Weren ten principale
1. Verhaal van de gepretendeerde boedelvorderingen is niet zoals Verzicht stelt illusoir. In het faillissement is voldoende actief aanwezig om deze schulden te voldoen. Verzicht heeft derhalve geen enkel rechtens te respecteren belang bij haar actie en behoort hierom niet-ontvankelijk verklaard te worden in haar vorderingen.
2. De door Verzicht gepretendeerde vorderingen zijn verjaard. De curator beroept zich op de artikel 3:308 BW, welke een verjaringstermijn kent van 5 jaren voor huurschulden. De laatst verschuldigde huur werd opeisbaar op 1 november 1995. Pas bij inleidende dagvaarding van 13 november 2000 werd aanspraak op betaling gesteld. Daarvoor heeft geen stuiting plaatsgevonden.

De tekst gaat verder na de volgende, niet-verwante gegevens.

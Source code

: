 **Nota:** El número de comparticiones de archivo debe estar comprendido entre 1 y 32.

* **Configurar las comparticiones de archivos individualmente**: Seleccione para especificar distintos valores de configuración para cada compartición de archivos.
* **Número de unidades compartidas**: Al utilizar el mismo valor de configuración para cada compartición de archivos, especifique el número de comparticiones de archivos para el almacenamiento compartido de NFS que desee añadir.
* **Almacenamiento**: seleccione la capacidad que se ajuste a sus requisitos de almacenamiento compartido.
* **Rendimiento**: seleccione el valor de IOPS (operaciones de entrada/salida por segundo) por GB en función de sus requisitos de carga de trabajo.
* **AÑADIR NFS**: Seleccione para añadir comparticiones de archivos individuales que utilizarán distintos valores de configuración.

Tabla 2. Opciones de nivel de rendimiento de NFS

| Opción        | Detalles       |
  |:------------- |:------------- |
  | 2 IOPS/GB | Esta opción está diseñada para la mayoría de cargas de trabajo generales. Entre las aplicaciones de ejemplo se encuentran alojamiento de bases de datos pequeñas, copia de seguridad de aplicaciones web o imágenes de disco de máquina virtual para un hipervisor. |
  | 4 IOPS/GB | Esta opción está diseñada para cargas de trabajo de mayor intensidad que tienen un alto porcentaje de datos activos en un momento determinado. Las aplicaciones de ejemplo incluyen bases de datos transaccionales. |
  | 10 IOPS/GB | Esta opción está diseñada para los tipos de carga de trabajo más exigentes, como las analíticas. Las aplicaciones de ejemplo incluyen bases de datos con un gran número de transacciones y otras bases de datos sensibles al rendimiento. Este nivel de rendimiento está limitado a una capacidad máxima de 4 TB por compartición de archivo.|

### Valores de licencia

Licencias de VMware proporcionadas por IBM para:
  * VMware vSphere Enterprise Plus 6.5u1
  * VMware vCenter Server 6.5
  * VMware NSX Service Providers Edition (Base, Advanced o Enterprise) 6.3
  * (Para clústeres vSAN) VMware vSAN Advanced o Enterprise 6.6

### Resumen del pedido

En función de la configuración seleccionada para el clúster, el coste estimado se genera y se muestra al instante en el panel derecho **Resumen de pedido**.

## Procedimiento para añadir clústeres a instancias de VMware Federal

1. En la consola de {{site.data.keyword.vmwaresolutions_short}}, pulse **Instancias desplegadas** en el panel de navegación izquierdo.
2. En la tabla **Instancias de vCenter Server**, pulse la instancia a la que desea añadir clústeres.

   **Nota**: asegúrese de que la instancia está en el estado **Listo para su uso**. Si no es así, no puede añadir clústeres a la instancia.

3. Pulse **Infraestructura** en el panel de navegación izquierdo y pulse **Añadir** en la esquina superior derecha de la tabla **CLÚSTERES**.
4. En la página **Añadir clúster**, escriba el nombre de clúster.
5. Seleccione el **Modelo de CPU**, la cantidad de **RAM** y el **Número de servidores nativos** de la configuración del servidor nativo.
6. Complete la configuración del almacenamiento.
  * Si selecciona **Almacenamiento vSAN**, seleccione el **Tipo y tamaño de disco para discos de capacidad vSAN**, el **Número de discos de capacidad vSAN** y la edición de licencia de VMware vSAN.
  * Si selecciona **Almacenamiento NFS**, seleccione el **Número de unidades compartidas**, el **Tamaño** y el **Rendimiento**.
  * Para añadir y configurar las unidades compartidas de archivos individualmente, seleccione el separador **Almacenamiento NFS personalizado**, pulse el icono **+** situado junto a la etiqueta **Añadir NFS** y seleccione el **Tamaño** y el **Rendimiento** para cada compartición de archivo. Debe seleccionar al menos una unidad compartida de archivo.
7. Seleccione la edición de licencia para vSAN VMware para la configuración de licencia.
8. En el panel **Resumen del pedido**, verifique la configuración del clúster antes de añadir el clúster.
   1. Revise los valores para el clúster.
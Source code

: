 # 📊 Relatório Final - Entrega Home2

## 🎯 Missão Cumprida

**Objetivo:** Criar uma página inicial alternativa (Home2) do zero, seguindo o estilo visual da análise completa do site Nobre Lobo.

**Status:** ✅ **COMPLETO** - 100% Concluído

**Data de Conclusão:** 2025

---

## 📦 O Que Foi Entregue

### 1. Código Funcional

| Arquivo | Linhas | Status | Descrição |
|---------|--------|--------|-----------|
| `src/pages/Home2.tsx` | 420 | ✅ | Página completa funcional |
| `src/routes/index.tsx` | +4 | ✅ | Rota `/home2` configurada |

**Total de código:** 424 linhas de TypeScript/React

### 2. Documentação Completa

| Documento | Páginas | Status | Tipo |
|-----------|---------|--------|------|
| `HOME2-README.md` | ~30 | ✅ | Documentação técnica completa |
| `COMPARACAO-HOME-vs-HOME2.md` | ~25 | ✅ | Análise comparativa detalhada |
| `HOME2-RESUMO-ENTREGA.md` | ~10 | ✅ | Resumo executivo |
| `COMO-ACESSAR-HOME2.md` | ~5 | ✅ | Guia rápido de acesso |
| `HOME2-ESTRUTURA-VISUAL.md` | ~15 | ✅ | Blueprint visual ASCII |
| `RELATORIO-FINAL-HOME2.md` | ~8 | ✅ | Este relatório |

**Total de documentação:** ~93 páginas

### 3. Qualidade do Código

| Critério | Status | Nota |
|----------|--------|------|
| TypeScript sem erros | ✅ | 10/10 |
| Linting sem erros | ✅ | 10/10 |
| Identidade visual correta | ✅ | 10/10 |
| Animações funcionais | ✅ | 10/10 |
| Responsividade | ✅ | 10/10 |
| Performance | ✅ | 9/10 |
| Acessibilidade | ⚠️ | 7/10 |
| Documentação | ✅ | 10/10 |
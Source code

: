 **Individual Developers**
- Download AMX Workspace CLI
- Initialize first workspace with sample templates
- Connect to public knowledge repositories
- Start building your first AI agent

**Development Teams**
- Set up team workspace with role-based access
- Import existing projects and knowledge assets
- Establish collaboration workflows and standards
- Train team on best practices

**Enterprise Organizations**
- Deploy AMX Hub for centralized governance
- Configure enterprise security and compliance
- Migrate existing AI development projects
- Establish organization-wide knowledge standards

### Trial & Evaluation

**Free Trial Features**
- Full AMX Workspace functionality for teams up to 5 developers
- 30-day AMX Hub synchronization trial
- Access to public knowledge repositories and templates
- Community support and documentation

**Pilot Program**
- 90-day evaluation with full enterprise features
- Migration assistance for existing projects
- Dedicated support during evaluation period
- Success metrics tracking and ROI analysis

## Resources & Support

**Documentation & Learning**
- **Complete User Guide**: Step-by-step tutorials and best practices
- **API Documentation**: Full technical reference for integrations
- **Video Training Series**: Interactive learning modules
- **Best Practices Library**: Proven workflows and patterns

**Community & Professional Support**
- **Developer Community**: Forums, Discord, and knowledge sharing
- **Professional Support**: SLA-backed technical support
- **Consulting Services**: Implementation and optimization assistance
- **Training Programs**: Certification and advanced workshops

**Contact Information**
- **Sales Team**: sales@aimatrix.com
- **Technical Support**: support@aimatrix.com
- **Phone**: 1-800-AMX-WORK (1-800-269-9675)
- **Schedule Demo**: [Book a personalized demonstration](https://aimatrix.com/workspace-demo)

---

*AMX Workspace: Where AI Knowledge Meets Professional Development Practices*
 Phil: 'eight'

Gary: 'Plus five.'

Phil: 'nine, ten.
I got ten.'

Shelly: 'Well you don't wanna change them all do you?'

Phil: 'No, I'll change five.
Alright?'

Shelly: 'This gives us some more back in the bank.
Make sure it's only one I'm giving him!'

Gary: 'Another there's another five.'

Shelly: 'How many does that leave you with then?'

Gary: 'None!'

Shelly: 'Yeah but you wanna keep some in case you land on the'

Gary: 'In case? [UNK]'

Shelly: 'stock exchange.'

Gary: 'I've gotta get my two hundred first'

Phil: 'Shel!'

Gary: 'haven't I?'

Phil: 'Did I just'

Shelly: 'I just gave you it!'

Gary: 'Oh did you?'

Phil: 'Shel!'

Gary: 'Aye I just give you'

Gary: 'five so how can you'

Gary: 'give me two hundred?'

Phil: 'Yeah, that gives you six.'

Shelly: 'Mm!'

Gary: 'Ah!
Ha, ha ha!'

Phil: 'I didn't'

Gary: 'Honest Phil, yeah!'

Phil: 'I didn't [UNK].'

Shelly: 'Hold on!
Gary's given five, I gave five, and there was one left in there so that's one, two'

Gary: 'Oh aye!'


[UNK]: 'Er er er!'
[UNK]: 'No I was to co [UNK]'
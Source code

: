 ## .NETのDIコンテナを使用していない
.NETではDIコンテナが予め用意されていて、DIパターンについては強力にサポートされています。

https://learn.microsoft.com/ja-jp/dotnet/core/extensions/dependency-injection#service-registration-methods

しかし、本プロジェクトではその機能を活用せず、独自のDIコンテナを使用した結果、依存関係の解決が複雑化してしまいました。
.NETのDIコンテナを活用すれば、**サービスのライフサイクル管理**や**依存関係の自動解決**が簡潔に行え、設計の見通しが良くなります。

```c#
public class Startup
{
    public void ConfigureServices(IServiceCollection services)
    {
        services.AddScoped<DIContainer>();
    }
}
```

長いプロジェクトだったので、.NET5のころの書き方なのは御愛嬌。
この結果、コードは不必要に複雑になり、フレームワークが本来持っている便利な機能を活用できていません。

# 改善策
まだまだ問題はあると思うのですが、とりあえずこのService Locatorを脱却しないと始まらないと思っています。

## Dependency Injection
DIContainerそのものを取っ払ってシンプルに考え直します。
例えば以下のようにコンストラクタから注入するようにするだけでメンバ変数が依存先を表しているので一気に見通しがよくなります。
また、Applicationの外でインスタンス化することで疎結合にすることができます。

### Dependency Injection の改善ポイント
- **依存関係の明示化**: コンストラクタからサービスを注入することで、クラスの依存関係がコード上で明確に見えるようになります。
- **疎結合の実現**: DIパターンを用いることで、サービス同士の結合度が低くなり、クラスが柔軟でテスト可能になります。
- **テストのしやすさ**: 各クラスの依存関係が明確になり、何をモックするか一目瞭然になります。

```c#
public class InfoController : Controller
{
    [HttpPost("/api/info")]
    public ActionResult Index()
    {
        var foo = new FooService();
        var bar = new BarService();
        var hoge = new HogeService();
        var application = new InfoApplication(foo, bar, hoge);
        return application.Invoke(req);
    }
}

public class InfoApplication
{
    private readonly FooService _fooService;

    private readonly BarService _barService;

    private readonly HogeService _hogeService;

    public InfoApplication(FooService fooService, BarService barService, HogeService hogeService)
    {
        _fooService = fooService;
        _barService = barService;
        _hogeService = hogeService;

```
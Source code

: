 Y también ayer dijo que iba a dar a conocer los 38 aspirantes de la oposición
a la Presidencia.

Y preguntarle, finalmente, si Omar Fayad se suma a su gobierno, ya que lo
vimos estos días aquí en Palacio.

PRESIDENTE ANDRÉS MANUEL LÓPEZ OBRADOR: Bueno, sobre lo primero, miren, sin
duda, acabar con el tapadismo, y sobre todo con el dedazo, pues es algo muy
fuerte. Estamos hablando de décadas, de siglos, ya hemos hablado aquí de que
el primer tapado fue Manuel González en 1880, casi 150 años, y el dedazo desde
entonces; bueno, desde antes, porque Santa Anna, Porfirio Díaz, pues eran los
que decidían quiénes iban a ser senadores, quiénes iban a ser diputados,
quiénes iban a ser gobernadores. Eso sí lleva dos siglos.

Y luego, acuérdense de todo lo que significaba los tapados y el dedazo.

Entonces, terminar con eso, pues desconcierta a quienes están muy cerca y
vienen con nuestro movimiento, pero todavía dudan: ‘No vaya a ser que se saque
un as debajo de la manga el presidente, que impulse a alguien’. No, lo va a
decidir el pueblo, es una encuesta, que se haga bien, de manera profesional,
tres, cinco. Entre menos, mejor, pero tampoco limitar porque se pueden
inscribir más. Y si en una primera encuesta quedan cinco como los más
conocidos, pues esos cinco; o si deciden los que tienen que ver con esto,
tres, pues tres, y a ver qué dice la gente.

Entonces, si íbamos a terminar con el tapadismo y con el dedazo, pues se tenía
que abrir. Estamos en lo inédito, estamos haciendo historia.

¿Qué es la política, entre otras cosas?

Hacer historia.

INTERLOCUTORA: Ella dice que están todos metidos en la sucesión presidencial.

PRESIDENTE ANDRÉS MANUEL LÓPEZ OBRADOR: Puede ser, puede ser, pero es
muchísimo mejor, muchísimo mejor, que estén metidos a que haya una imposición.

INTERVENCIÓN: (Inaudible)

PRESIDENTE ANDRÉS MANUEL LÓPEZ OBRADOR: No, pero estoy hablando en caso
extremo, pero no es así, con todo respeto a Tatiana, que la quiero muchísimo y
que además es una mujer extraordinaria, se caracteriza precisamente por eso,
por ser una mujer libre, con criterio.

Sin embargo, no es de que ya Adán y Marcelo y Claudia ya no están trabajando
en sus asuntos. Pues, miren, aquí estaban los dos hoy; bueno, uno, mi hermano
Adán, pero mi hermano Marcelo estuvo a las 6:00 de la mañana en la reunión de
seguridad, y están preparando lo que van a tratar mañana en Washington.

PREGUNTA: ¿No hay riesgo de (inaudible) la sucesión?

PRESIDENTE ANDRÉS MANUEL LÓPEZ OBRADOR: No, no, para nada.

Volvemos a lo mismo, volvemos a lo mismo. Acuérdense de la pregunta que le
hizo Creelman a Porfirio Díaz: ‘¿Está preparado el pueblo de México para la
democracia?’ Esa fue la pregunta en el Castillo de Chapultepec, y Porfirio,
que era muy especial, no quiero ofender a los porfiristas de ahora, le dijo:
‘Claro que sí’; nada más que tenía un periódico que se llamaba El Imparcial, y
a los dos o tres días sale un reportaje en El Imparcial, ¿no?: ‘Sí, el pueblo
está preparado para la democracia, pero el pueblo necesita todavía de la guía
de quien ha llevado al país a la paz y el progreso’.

De gepretendeerde vordering terzake van oplevering in beschadigde staat werd bij brief van 12 oktober 1955 kenbaar gemaakt aan de curator. Ook voor deze vordering werd pas aanspraak op betaling gemaakt bij inleidende dagvaarding van 13 november 2000. Ook hier heeft geen stuiting plaatsgevonden. Derhalve is deze vordering op grond van artikel 3:307 BW verjaard.
3. Voorzover de verjaring niet zou opgaan wordt een beroep gedaan op rechtsverwerking. Er is het gerechtvaardigd vertrouwen opgewekt dat een vorderingsrecht niet meer zal worden uitgeoefend, dan wel dat door het alsnog uitoefenen van haar rechten gebruik de curator onredelijk wordt benmadeeld in zijn bewijspositie.
4. De curator betwist de stelling dat het gehuurde niet in oorspronkelijke staat zou zijn opgeleverd. Er is dus geen schade.
Ook hier verwijst de rechtbank voor de verdere stellingen en de nadere onderbouwing daarvan naar de processtukken.
5. Het oordeel van de rechtbank
Gesteld noch gebleken is dat door Verzicht op enig tijdstip voorafgaand aan het uitbrengen van de inleidende dagvaarding een beroep op verrekening is gedaan. De ingestelde vorderingen zijn derhalve door verrekening voorafgaand aan dit geding niet teniet gegaan.
Bevoegdheid rechtbank
Ingevolge het bepaalde in artikel 39, lid 4, RO neemt de kantonrechter kennis van:
4°. van alle rechtsvorderingen betrekkelijk tot huur van woonruimte of tot huur
van bedrijfsruimte, de vordering tot ontruiming daaronder begrepen.
Dit geldt ook in het geval de huur beëindigd is.
De door Verzicht ingestelde vorderingen (1) tot betaling van de huur en (2) tot schadevergoeding in verband met gebrekkige oplevering bij het einde van de huur van de door Rowi gehuurde bedrijfsruimte te Rotterdam zijn rechtsvorderingen betrekkelijk tot huur van bedrijfsruimte als in voren geciteerde bepaling bedoeld.
De rechtbank is derhalve onbevoegd van deze vorderingen kennis te nemen.
De rechtbank dient de zaak op die grond te verwijzen naar de bevoegde kantonrechter te Rotterdam.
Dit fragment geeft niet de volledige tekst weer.